The virtual views, which can be stored in memory, provide a layer of abstraction beyond the physical implementation of data, to simplify querying logic.
In short, data virtualization is a unified, semantic data layer that integrates enterprise data across multiple systems, while allowing for centralized data governance and data masking (via data masking tools).
With data virtualization, applications and users can access enterprise data, regardless of its location, format, or protocol. Unlike traditional ETL vs ELT tools, which physically copy data from separate sources into a target system, like a data warehouse or data lake, data virtualization enables business users to access data where it resides, without creating a physical replica along the way.
Data virtualization can support multiple use cases and business functions. However, it is not a silver bullet. Along with its many benefits, data virtualization software comes with several significant limitations. In this article, we’ll examine the benefits of data virtualization, its drawbacks, and why a data product approach to data integration mitigates the limitations of data virtualization.

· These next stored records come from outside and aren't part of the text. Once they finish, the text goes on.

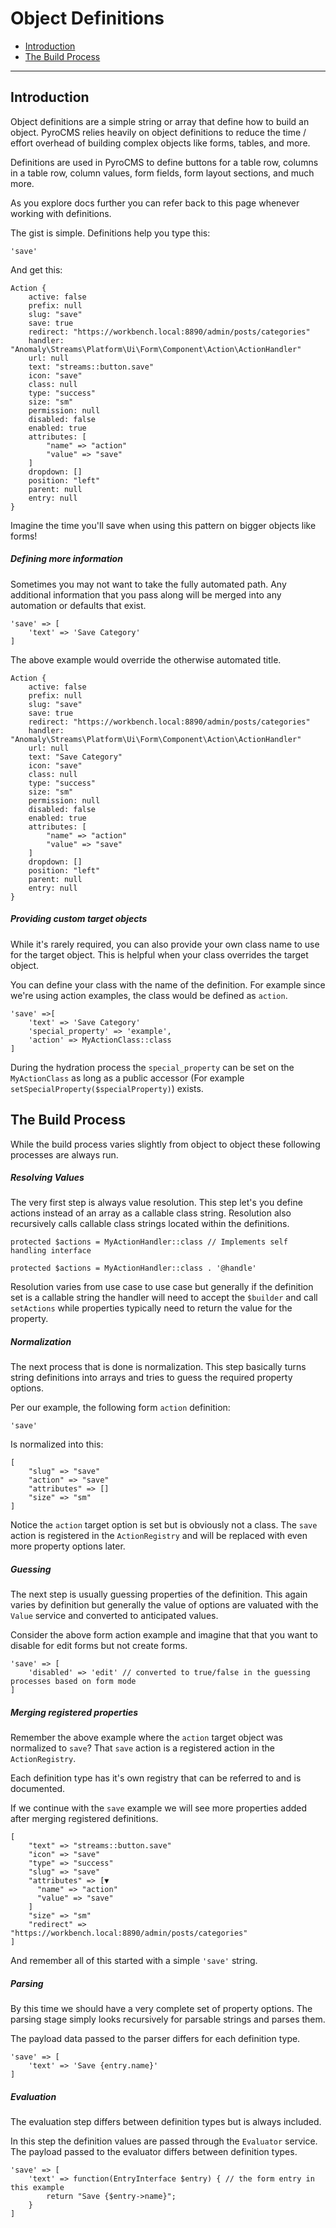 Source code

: # Object Definitions

- [Introduction](#introduction)
- [The Build Process](#build-process)

<hr>

<a name="introduction"></a>
## Introduction

Object definitions are a simple string or array that define how to build an object. PyroCMS relies heavily on object definitions to reduce the time / effort overhead of building complex objects like forms, tables, and more.

Definitions are used in PyroCMS to define buttons for a table row, columns in a table row, column values, form fields, form layout sections, and much more.

As you explore docs further you can refer back to this page whenever working with definitions.

The gist is simple. Definitions help you type this:

    'save'

And get this:

    Action {
        active: false
        prefix: null
        slug: "save"
        save: true
        redirect: "https://workbench.local:8890/admin/posts/categories"
        handler: "Anomaly\Streams\Platform\Ui\Form\Component\Action\ActionHandler"
        url: null
        text: "streams::button.save"
        icon: "save"
        class: null
        type: "success"
        size: "sm"
        permission: null
        disabled: false
        enabled: true
        attributes: [
            "name" => "action"
            "value" => "save"
        ]
        dropdown: []
        position: "left"
        parent: null
        entry: null
    }

Imagine the time you'll save when using this pattern on bigger objects like forms!

##### Defining more information

Sometimes you may not want to take the fully automated path. Any additional information that you pass along will be merged into any automation or defaults that exist.
 
    'save' => [
        'text' => 'Save Category'
    ]

The above example would override the otherwise automated title.

    Action {
        active: false
        prefix: null
        slug: "save"
        save: true
        redirect: "https://workbench.local:8890/admin/posts/categories"
        handler: "Anomaly\Streams\Platform\Ui\Form\Component\Action\ActionHandler"
        url: null
        text: "Save Category"
        icon: "save"
        class: null
        type: "success"
        size: "sm"
        permission: null
        disabled: false
        enabled: true
        attributes: [
            "name" => "action"
            "value" => "save"
        ]
        dropdown: []
        position: "left"
        parent: null
        entry: null
    }

##### Providing custom target objects

While it's rarely required, you can also provide your own class name to use for the target object. This is helpful when your class overrides the target object.
 
You can define your class with the name of the definition. For example since we're using action examples, the class would be defined as `action`.

    'save' =>[
        'text' => 'Save Category'
        'special_property' => 'example',
        'action' => MyActionClass::class
    ]

During the hydration process the `special_property` can be set on the `MyActionClass` as long as a public accessor (For example `setSpecialProperty($specialProperty)`) exists.

<a name="build-process"></a>
## The Build Process

While the build process varies slightly from object to object these following processes are always run.

##### Resolving Values

The very first step is always value resolution. This step let's you define actions instead of an array as a callable class string. Resolution also recursively calls callable class strings located within the definitions.
 
    protected $actions = MyActionHandler::class // Implements self handling interface
    
    protected $actions = MyActionHandler::class . '@handle'

Resolution varies from use case to use case but generally if the definition set is a callable string the handler will need to accept the `$builder` and call `setActions` while properties typically need to return the value for the property. 

##### Normalization

The next process that is done is normalization. This step basically turns string definitions into arrays and tries to guess the required property options.

Per our example, the following form `action` definition:

    'save'

Is normalized into this:

    [
        "slug" => "save"
        "action" => "save"
        "attributes" => []
        "size" => "sm"
    ]

Notice the `action` target option is set but is obviously not a class. The `save` action is registered in the `ActionRegistry` and will be replaced with even more property options later. 

##### Guessing

The next step is usually guessing properties of the definition. This again varies by definition but generally the value of options are valuated with the `Value` service and converted to anticipated values.

Consider the above form action example and imagine that that you want to disable for edit forms but not create forms.

    'save' => [
        'disabled' => 'edit' // converted to true/false in the guessing processes based on form mode
    ]

##### Merging registered properties

Remember the above example where the `action` target object was normalized to `save`? That `save` action is a registered action in the `ActionRegistry`.

Each definition type has it's own registry that can be referred to and is documented.

If we continue with the `save` example we will see more properties added after merging registered definitions.

    [
        "text" => "streams::button.save"
        "icon" => "save"
        "type" => "success"
        "slug" => "save"
        "attributes" => [▼
          "name" => "action"
          "value" => "save"
        ]
        "size" => "sm"
        "redirect" => "https://workbench.local:8890/admin/posts/categories"
    ]

And remember all of this started with a simple `'save'` string.

##### Parsing

By this time we should have a very complete set of property options. The parsing stage simply looks recursively for parsable strings and parses them.
 
The payload data passed to the parser differs for each definition type.
 
    'save' => [
        'text' => 'Save {entry.name}'
    ]

##### Evaluation

The evaluation step differs between definition types but is always included.

In this step the definition values are passed through the `Evaluator` service. The payload passed to the evaluator differs between definition types.

    'save' => [
        'text' => function(EntryInterface $entry) { // the form entry in this example
            return "Save {$entry->name}";
        }
    ]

Data virtualization allows for federated and real-time data access, integration, and sharing – without the need for replication, or additional data silos.
Data virtualization gives less technical business users access to data.
Here are the key business drivers for data virtualization:
Cost
Data virtualization is a cost-effective approach to data integration, which can even replace ETL when Transformation (the “T” in “ETL”) requirements are light (or non-existent).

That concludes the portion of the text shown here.